Metabolic effects of microwave radiation and convection heating on human mononuclear leukocytes

The effects of microwave radiation (2450 MHz, continuous wave, mean specific absorption rate of 103.5 +/- 4.2 W/kg) and convection heating on the nonphosphorylating oxidative metabolism of human peripheral mononuclear leukocytes (96% lymphocytes, 4% monocytes) at 37 degrees C were investigated. Metabolic activity, determined by chemiluminescence (CL) of cells challenged with luminol (5-amino-2,3-dihydro-1,4-phthalazinedione) linked to bovine serum albumin, was detected with a brightness photometer. A significant stimulation after microwave exposure (p less than 0.005) over total CL of matched 37 degrees C incubator controls was observed. A similar degree of stimulation compared to incubator controls was also detected after sham treatment. There was no significant difference between changes in total CL or stimulation indices of the microwave and sham exposed groups.

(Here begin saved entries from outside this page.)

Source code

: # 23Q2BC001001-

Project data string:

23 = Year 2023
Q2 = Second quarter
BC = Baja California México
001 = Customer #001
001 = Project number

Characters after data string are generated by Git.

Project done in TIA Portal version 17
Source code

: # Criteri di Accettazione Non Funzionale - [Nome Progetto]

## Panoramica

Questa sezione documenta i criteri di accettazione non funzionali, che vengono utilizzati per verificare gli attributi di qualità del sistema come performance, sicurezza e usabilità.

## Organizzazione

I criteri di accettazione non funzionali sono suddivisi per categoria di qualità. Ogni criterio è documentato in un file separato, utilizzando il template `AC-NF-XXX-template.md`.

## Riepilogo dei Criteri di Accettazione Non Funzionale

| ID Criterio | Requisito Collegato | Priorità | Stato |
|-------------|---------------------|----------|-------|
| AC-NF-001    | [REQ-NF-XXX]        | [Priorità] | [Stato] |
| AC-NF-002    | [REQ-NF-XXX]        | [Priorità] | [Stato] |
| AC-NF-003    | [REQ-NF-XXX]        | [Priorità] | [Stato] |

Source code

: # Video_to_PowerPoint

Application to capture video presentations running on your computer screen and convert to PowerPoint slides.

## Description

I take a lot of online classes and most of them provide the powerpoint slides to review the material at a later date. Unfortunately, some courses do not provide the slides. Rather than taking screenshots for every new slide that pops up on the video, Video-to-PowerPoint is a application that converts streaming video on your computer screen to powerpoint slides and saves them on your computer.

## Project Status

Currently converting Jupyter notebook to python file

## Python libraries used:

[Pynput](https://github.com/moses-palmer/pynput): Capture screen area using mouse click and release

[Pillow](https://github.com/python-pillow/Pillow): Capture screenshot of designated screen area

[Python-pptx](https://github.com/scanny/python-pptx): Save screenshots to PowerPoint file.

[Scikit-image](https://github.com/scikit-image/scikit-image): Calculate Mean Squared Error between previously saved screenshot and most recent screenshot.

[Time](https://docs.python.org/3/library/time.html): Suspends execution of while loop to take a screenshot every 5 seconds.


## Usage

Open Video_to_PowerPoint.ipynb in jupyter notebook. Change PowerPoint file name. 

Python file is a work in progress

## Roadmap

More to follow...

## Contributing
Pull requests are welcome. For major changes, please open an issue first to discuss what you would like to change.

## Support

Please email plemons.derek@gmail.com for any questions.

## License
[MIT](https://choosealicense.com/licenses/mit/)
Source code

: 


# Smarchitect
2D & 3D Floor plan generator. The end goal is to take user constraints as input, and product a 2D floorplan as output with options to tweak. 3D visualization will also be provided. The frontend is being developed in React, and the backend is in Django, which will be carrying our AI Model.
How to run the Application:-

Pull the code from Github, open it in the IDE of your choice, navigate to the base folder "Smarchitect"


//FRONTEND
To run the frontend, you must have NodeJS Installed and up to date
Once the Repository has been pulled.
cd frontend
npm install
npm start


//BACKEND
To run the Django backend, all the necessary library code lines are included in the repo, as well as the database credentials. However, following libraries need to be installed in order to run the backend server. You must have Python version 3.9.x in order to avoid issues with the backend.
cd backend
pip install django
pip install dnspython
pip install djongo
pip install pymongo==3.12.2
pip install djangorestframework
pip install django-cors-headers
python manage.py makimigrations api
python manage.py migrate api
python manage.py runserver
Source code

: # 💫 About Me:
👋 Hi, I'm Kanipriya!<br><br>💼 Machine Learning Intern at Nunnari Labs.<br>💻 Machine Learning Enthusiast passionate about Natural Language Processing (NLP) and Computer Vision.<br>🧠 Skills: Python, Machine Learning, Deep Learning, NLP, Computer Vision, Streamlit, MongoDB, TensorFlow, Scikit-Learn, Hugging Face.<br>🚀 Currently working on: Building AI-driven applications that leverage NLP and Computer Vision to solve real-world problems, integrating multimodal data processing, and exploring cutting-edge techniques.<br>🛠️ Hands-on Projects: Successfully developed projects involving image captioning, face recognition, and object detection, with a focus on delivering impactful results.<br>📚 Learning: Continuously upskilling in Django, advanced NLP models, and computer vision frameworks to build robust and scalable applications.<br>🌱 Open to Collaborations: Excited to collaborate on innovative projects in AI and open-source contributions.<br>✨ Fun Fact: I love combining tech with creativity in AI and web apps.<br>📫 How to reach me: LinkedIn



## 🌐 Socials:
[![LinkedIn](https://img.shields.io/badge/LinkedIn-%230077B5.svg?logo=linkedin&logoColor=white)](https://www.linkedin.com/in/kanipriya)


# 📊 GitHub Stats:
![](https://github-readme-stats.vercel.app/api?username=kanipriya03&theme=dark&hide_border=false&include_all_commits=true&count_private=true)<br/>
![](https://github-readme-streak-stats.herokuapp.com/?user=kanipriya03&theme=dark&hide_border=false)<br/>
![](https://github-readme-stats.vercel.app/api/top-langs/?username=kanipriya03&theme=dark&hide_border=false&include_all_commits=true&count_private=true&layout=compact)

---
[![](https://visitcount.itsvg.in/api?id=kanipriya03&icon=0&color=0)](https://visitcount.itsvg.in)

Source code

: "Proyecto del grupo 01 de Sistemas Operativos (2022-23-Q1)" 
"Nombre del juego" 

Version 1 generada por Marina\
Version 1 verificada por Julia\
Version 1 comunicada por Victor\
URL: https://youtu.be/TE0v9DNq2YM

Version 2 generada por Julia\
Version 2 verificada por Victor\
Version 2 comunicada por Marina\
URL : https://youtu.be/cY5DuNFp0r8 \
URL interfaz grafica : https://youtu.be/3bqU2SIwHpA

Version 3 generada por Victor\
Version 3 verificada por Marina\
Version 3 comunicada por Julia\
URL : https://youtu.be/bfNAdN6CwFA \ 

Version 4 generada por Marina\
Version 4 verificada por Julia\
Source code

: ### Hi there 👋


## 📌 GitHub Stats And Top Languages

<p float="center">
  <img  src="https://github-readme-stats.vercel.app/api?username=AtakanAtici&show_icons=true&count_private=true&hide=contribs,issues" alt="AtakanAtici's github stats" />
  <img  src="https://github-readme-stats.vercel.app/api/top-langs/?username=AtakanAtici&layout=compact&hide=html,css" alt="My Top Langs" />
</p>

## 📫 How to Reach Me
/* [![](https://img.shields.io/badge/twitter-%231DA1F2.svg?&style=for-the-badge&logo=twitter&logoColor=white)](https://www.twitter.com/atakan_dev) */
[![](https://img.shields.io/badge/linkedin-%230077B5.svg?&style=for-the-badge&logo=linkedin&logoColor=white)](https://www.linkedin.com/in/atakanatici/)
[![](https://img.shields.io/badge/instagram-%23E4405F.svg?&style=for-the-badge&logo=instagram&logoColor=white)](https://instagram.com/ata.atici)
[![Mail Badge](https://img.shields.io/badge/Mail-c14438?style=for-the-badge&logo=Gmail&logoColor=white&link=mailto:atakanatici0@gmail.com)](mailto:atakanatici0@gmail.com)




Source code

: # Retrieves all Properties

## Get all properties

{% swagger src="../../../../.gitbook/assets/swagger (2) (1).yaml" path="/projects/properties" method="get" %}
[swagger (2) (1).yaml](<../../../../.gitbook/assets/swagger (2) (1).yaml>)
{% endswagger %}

It appears that exposure to microwave radiation, under normothermic (37 +/- 0.03 degrees C) conditions, has no effect on the oxidative metabolic activity of human peripheral mononuclear leukocytes. However, the significant differences between microwave or sham exposed cells and their respective incubator controls occurred because the temperature of the incubator controls did not exceed 35.9 degrees C and this temperature required 39 minutes to reach from 22 degrees C. Slow heating of incubator controls must be accounted for in thermal and radiofrequency radiation studies in vitro.